On this day in 1838, the French army captured Veracruz in the Pastry War.
During the early years of the new Mexican republic there was widespread civil disorder as factions competed for control of the country. The fighting often resulted in the destruction or looting of private property. Average citizens had few options for claiming compensation as they had no representatives to speak on their behalf. Foreigners whose property was damaged or destroyed by rioters or bandits were usually also unable to obtain compensation from the Mexican government and they began to appeal to their own governments for help and compensation.
In a complaint to King Louis-Philippe, a French pastry chef known only as Monsieur Remontel said that in 1832 Mexican officers looted his shop in Tacubaya (then a town on the outskirts of Mexico City). Mexican sources said that the officers, from Santa Anna’s government, simply refused to pay their bills. Remontel demanded 60,000 pesos as reparations for the damage (his shop was valued at less than 1,000 pesos).
In view of Remontel’s complaint (which gave its name to the ensuing conflict) and of other complaints from French nationals (among them the looting in 1828 of French shops at the Parian market and the execution in 1837 of a French citizen accused of piracy), in 1838 prime minister Louis-Mathieu Molé demanded from Mexico the payment of 600,000 pesos (3 million Francs) in damages.
When President Anastasio Bustamante made no payment, the French king ordered a fleet under Rear Admiral Charles Baudin to declare and carry out a blockade of all Mexican ports on the Gulf of Mexico from Yucatán to the Rio Grande, to bombard the Mexican fortress of San Juan de Ulúa, and to seize the city of Veracruz, which was the most important port on the Gulf coast.
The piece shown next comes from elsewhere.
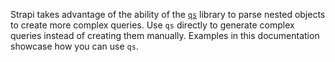 Strapi takes advantage of the ability of the [`qs`](https://github.com/ljharb/qs) library to parse nested objects to create more complex queries.
Use `qs` directly to generate complex queries instead of creating them manually. Examples in this documentation showcase how you can use `qs`.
French forces captured Veracruz and Mexico declared war on France.
The French forces withdrew on 9 March 1839 after a peace treaty was signed. As part of the treaty, the Mexican government agreed to pay 600,000 pesos as damages to French citizens, while France received promises for future trade commitments in place of war indemnities. The damages were never paid, and this fact was later used as one of the justifications for the second French intervention in Mexico of 1861.

Épisode de l’expédition du Mexique en 1838 Scene from the Mexican Expedition in 1838, the Prince of Joinville on the poop of the corvette Créole listens to the report from the vessel’s Lieutenant, Penaud, and sees the explosion of the tower of the Fort of Saint-Jean d’Ulloa on 27 November 1838. The frigate Gloire can be seen in the background.